> _PROBLEM TO WORK ON_
Your answer must be an exact copy of the entries below, with every picture removed.

Pictures paired with source code
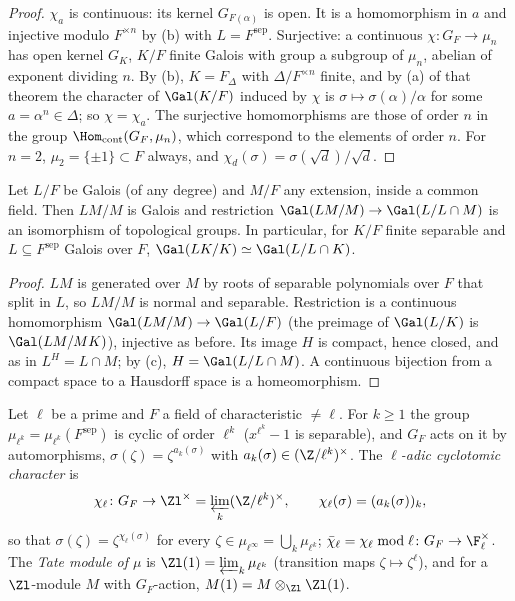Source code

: \begin{proof}
$\chi_a$ is continuous: its kernel $G_{F(\alpha)}$ is open. It is a homomorphism in $a$ and injective modulo $F^{\times n}$ by (b)
with $L=F^{\mathrm{sep}}$. Surjective: a continuous $\chi\colon G_F\to\mu_n$ has open kernel $G_K$, $K/F$ finite Galois with group a subgroup of $\mu_n$, abelian of
exponent dividing $n$. By (b), $K=F_\Delta$ with $\Delta/F^{\times n}$ finite, and by (a) of that theorem the character of $\Gal(K/F)$ induced by
$\chi$ is $\sigma\mapsto\sigma(\alpha)/\alpha$ for some $a=\alpha^n\in\Delta$; so $\chi=\chi_a$. The surjective homomorphisms are those of order $n$ in the group
$\Hom_{\mathrm{cont}}(G_F,\mu_n)$, which correspond to the elements of order $n$. For $n=2$, $\mu_2=\{\pm1\}\subset F$ always, and $\chi_d(\sigma)=\sigma(\sqrt d)/\sqrt d$.
\end{proof}

\begin{corollary}\label{cor:galois:translation-infinite}
Let $L/F$ be Galois (of any degree) and $M/F$ any extension, inside a common field. Then $LM/M$ is Galois and restriction $\Gal(LM/M)\to\Gal(L/L\cap M)$ is an
isomorphism of topological groups. In particular, for $K/F$ finite separable and $L\subseteq F^{\mathrm{sep}}$ Galois over $F$, $\Gal(LK/K)\simeq\Gal(L/L\cap K)$.
\end{corollary}

\begin{proof}
$LM$ is generated over $M$ by roots of separable polynomials over $F$ that split in $L$, so $LM/M$ is normal and separable. Restriction is a continuous
homomorphism $\Gal(LM/M)\to\Gal(L/F)$ (the preimage of $\Gal(L/K)$ is $\Gal(LM/MK)$), injective as before. Its image $H$ is compact, hence closed, and as in
 $L^H=L\cap M$; by (c), $H=\Gal(L/L\cap M)$. A continuous bijection from a compact space to a Hausdorff space is a
homeomorphism.
\end{proof}

\begin{definition}\label{def:galois:cyclotomic-character}
Let $\ell$ be a prime and $F$ a field of characteristic $\ne\ell$. For $k\ge1$ the group $\mu_{\ell^k}=\mu_{\ell^k}(F^{\mathrm{sep}})$ is cyclic of order $\ell^k$
($x^{\ell^k}-1$ is separable), and $G_F$ acts on it by automorphisms, $\sigma(\zeta)=\zeta^{a_k(\sigma)}$ with $a_k(\sigma)\in(\Z/\ell^k)^\times$. The
\emph{$\ell$-adic cyclotomic character} is
\[
\chi_\ell\colon G_F\to\Zl^\times=\varprojlim_k(\Z/\ell^k)^\times,\qquad\chi_\ell(\sigma)=(a_k(\sigma))_k,
\]
so that $\sigma(\zeta)=\zeta^{\chi_\ell(\sigma)}$ for every $\zeta\in\mu_{\ell^\infty}=\bigcup_k\mu_{\ell^k}$; $\bar\chi_\ell=\chi_\ell\bmod\ell\colon G_F\to\F_\ell^\times$. The
\emph{Tate module of $\mu$} is $\Zl(1)=\varprojlim_k\mu_{\ell^k}$ (transition maps $\zeta\mapsto\zeta^\ell$), and for a $\Zl$-module $M$ with $G_F$-action,
$M(1)=M\otimes_{\Zl}\Zl(1)$.
\end{definition}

> _WRITTEN ANSWER_
Source code

: \begin{proof}
$\chi_a$ is continuous: its kernel $G_{F(\alpha)}$ is open. It is a homomorphism in $a$ and injective modulo $F^{\times n}$ by (b)
with $L=F^{\mathrm{sep}}$. Surjective: a continuous $\chi\colon G_F\to\mu_n$ has open kernel $G_K$, $K/F$ finite Galois with group a subgroup of $\mu_n$, abelian of
exponent dividing $n$. By (b), $K=F_\Delta$ with $\Delta/F^{\times n}$ finite, and by (a) of that theorem the character of $\Gal(K/F)$ induced by
$\chi$ is $\sigma\mapsto\sigma(\alpha)/\alpha$ for some $a=\alpha^n\in\Delta$; so $\chi=\chi_a$. The surjective homomorphisms are those of order $n$ in the group
$\Hom_{\mathrm{cont}}(G_F,\mu_n)$, which correspond to the elements of order $n$. For $n=2$, $\mu_2=\{\pm1\}\subset F$ always, and $\chi_d(\sigma)=\sigma(\sqrt d)/\sqrt d$.
\end{proof}

\begin{corollary}\label{cor:galois:translation-infinite}
Let $L/F$ be Galois (of any degree) and $M/F$ any extension, inside a common field. Then $LM/M$ is Galois and restriction $\Gal(LM/M)\to\Gal(L/L\cap M)$ is an
isomorphism of topological groups. In particular, for $K/F$ finite separable and $L\subseteq F^{\mathrm{sep}}$ Galois over $F$, $\Gal(LK/K)\simeq\Gal(L/L\cap K)$.
\end{corollary}

\begin{proof}
$LM$ is generated over $M$ by roots of separable polynomials over $F$ that split in $L$, so $LM/M$ is normal and separable. Restriction is a continuous
homomorphism $\Gal(LM/M)\to\Gal(L/F)$ (the preimage of $\Gal(L/K)$ is $\Gal(LM/MK)$), injective as before. Its image $H$ is compact, hence closed, and as in
 $L^H=L\cap M$; by (c), $H=\Gal(L/L\cap M)$. A continuous bijection from a compact space to a Hausdorff space is a
homeomorphism.
\end{proof}

\begin{definition}\label{def:galois:cyclotomic-character}
Let $\ell$ be a prime and $F$ a field of characteristic $\ne\ell$. For $k\ge1$ the group $\mu_{\ell^k}=\mu_{\ell^k}(F^{\mathrm{sep}})$ is cyclic of order $\ell^k$
($x^{\ell^k}-1$ is separable), and $G_F$ acts on it by automorphisms, $\sigma(\zeta)=\zeta^{a_k(\sigma)}$ with $a_k(\sigma)\in(\Z/\ell^k)^\times$. The
\emph{$\ell$-adic cyclotomic character} is
\[
\chi_\ell\colon G_F\to\Zl^\times=\varprojlim_k(\Z/\ell^k)^\times,\qquad\chi_\ell(\sigma)=(a_k(\sigma))_k,
\]
so that $\sigma(\zeta)=\zeta^{\chi_\ell(\sigma)}$ for every $\zeta\in\mu_{\ell^\infty}=\bigcup_k\mu_{\ell^k}$; $\bar\chi_\ell=\chi_\ell\bmod\ell\colon G_F\to\F_\ell^\times$. The
\emph{Tate module of $\mu$} is $\Zl(1)=\varprojlim_k\mu_{\ell^k}$ (transition maps $\zeta\mapsto\zeta^\ell$), and for a $\Zl$-module $M$ with $G_F$-action,
$M(1)=M\otimes_{\Zl}\Zl(1)$.
\end{definition}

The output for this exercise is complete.